A large number of modern transformers can be thought of as variants of BERT. They enhance word embeddings by using deep networks and an attention mechanism. Unlike simpler models like word2vec, which generate the same vector for a word regardless of context, BERT’s attention mechanism adjusts embeddings based on surrounding words. For example, the word “space” would have different embeddings in “very low disk space” versus “space is the final frontier,” illustrating BERT’s ability to capture context-specific meanings. But in a RAG setup, we want to compare sentences, not words. And BERT embeddings are produced for each token. We need a single vector representing our sentences or paragraphs like sentence2vec. Reimer and Gurevych built the first transformer explicitly built for this Sentence-BERT (SBERT) [13], a modified version of BERT. This adaptation addresses BERT’s limitations in generating sentence-level embeddings for semantic similarity assessment, which was computationally intensive with the original BERT. Sentence-BERT employs Siamese and triplet network structures to derive embeddings that can be compared using cosine similarity, significantly improving performance in sentence-pair tasks like clustering and semantic textual similarity.

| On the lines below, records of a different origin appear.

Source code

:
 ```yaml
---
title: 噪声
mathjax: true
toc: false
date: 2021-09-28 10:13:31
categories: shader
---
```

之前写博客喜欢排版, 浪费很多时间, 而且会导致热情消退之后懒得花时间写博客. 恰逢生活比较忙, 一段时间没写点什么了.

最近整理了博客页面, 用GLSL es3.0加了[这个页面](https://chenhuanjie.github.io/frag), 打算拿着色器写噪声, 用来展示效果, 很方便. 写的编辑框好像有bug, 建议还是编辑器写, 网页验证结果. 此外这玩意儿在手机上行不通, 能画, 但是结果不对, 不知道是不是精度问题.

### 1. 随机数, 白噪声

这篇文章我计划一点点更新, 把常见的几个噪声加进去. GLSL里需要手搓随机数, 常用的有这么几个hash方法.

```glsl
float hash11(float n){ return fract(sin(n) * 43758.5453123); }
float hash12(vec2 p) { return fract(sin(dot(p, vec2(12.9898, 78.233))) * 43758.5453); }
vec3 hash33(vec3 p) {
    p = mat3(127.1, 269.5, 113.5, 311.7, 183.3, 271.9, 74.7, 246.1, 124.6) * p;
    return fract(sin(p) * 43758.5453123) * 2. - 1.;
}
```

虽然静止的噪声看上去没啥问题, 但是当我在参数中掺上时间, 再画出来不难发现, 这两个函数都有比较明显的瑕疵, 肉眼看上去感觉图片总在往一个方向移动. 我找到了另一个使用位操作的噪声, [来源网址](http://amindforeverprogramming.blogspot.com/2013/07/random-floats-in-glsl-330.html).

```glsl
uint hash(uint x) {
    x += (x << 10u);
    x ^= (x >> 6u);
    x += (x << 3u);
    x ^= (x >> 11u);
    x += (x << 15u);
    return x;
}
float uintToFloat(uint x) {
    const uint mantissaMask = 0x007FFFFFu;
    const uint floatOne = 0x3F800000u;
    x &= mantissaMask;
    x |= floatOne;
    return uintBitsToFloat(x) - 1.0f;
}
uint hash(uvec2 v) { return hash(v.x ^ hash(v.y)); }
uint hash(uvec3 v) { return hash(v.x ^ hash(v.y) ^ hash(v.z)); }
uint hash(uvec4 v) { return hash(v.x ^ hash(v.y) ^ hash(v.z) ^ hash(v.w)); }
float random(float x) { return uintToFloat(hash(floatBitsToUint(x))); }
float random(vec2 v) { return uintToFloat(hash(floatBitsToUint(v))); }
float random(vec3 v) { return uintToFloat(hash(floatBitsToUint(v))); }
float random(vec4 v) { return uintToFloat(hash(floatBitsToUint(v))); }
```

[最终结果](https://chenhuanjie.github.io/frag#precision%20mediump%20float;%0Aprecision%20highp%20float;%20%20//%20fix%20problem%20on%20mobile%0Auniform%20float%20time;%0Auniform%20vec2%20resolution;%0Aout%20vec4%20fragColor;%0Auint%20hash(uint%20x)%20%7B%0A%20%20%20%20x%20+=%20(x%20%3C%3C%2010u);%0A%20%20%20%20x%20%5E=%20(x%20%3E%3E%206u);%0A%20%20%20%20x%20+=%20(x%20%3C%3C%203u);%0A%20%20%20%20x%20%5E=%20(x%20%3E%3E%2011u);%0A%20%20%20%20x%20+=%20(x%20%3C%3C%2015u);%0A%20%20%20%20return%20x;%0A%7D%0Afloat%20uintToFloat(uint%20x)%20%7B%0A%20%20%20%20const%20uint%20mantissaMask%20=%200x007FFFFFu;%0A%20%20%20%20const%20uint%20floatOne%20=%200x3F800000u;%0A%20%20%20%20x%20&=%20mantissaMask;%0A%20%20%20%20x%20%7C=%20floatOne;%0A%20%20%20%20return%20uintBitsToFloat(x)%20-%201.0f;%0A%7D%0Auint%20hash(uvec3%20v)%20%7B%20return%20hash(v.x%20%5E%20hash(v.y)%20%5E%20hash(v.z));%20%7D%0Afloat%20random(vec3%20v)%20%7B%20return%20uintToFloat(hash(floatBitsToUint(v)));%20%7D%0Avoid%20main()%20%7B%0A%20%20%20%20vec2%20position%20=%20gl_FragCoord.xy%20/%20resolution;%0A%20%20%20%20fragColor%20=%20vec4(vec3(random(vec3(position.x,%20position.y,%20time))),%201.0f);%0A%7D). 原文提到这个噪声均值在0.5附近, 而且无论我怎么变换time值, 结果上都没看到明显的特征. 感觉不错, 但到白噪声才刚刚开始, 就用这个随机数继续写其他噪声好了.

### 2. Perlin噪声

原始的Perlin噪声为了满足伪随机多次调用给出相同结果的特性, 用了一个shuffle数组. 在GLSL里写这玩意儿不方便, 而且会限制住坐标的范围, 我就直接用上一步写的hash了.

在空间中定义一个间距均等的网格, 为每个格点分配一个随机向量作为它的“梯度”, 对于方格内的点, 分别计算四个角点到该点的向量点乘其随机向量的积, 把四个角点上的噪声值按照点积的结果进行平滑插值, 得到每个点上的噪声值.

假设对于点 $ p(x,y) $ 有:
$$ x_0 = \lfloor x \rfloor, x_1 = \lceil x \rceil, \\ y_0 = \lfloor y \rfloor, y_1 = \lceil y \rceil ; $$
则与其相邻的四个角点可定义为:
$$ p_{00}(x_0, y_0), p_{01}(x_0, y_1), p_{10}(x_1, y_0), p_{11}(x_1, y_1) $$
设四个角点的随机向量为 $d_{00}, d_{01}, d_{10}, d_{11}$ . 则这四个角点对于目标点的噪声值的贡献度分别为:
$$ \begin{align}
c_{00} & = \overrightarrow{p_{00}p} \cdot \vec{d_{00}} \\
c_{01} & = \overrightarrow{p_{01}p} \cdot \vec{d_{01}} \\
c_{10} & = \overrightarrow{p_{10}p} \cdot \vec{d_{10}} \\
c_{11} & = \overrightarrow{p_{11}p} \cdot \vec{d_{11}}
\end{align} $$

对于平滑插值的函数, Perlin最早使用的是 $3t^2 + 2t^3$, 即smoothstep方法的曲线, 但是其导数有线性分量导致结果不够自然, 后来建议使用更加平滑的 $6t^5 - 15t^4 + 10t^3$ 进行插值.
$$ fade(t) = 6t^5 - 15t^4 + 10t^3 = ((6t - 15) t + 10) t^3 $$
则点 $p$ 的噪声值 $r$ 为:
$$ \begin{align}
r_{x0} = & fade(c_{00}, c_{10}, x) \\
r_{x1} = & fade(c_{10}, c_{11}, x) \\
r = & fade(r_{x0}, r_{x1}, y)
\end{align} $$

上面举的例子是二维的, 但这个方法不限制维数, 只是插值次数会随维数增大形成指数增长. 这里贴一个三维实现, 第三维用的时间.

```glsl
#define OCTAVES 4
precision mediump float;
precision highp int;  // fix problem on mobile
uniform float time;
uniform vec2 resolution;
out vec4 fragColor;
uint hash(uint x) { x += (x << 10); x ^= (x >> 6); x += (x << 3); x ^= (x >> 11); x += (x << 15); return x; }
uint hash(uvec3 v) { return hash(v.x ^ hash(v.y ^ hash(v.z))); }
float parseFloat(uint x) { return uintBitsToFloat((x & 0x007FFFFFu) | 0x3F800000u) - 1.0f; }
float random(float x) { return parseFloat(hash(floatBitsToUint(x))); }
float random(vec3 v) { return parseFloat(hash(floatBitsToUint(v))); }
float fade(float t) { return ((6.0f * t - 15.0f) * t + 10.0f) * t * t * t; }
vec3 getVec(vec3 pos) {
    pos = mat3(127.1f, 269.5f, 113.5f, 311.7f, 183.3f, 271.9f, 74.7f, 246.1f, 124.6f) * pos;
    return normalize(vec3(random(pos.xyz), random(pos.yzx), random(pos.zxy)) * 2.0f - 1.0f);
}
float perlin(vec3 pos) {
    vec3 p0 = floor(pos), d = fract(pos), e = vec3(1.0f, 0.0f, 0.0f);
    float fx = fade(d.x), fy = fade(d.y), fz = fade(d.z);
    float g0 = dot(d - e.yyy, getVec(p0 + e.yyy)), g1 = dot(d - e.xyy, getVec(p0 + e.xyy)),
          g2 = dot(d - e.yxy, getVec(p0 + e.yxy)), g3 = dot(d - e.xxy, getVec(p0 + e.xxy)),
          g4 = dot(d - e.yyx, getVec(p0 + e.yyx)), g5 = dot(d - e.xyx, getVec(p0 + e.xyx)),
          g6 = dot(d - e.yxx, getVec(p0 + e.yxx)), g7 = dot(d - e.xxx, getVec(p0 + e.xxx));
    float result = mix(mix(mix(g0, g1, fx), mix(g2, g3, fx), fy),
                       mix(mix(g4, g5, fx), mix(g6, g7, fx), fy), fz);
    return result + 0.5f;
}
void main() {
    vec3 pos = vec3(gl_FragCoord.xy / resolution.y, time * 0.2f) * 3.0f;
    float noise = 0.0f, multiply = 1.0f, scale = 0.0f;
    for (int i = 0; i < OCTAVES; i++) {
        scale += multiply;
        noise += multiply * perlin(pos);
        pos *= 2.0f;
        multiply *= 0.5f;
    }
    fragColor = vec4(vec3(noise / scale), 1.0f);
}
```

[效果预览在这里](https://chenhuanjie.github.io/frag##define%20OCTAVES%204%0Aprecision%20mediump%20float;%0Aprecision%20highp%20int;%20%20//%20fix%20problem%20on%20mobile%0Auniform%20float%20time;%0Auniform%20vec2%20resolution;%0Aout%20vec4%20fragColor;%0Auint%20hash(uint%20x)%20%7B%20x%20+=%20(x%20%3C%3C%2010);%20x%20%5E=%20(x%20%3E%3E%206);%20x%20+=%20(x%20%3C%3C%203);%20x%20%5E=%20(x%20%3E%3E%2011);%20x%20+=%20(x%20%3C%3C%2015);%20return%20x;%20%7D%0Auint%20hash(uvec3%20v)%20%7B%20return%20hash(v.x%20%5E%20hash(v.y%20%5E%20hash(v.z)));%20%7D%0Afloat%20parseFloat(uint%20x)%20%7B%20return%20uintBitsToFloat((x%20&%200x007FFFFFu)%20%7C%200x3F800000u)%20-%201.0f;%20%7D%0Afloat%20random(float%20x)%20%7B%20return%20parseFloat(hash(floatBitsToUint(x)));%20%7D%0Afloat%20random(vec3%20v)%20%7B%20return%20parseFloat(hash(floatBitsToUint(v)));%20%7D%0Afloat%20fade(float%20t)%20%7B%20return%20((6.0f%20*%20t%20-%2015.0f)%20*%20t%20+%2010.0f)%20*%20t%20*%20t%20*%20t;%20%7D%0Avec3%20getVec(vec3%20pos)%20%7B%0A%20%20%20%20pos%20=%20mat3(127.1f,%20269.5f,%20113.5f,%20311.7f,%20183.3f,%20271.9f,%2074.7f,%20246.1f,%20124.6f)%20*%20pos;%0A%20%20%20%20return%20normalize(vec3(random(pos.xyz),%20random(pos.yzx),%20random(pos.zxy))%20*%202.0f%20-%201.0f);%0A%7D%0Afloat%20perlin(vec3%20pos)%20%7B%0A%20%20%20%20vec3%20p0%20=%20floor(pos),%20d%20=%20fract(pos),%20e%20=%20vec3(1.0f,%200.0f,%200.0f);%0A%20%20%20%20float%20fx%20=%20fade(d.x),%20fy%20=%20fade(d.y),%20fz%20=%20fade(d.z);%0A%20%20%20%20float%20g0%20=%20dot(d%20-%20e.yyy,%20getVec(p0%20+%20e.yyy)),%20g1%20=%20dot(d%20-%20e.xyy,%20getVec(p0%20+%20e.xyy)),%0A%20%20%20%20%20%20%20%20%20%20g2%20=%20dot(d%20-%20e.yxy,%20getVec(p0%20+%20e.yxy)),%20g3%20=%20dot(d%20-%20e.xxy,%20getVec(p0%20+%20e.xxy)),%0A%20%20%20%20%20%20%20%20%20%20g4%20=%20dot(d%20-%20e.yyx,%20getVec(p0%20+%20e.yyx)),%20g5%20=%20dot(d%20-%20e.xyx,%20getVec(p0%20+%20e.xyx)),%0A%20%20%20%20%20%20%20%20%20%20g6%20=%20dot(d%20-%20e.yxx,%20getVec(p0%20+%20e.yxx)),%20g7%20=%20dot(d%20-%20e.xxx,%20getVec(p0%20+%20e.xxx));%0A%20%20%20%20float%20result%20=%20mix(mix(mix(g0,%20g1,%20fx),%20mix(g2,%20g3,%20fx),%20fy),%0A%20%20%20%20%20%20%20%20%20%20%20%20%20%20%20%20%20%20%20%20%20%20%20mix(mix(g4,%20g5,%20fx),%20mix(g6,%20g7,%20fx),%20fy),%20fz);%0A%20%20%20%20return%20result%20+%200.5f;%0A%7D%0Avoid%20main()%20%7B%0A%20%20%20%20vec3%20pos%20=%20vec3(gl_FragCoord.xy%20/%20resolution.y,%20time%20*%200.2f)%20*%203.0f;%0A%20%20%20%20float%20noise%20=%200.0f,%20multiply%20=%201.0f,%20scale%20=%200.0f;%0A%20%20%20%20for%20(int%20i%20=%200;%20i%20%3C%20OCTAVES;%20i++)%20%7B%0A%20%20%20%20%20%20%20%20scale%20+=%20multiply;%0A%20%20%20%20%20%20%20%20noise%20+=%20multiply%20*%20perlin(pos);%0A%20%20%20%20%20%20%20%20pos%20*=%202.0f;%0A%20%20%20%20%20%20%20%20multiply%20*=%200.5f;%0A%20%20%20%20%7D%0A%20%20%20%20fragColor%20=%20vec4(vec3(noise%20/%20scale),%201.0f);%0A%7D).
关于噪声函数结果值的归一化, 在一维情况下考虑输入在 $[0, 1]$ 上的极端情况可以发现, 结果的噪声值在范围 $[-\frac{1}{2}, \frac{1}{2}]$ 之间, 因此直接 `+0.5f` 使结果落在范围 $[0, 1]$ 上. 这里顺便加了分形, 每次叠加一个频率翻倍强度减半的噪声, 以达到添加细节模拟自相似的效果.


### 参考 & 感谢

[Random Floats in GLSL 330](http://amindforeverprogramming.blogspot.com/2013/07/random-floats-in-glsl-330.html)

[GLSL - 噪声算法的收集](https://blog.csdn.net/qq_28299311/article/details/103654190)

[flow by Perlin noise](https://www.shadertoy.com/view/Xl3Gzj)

BERT (and SBERT) use a WordPiece tokenizer — meaning that every word equals one or more tokens. SBERT allows us to create a single vector embedding for sequences containing no more than 128 tokens. Anything beyond this limit is cut. This limit isn’t ideal for long pieces of text but is reasonable when comparing sentences or small-average-length paragraphs. Many of the latest models allow for longer sequence lengths, too.

2.3 Challenges

Word and sentence embeddings, crucial in natural language processing, face challenges like polysemy and homonymy, where words have multiple meanings and context-dependency, affecting their ability to represent meaning accurately. Additionally, biases in training data can lead to skewed associations, and there’s a general lack of interpretability in understanding how and why words are represented as they are in these models. These issues can lead to errors and biased outcomes in various applications.

3 Embeddings

As we can see from Figure 1, there are two generative models for RAG: i) the language model that will answer the question and ii) the embedding model that will pick the source material from the knowledge base. We use GPT3.5 Turbo to answer the questions. However, there are many more options for embeddings. Unlike the GPT models, OpenAI’s embedding is not superior [9]. MTEB benchmarks show that other models score higher than ada-002. In particular, the Instructor models (XL and large) do very well.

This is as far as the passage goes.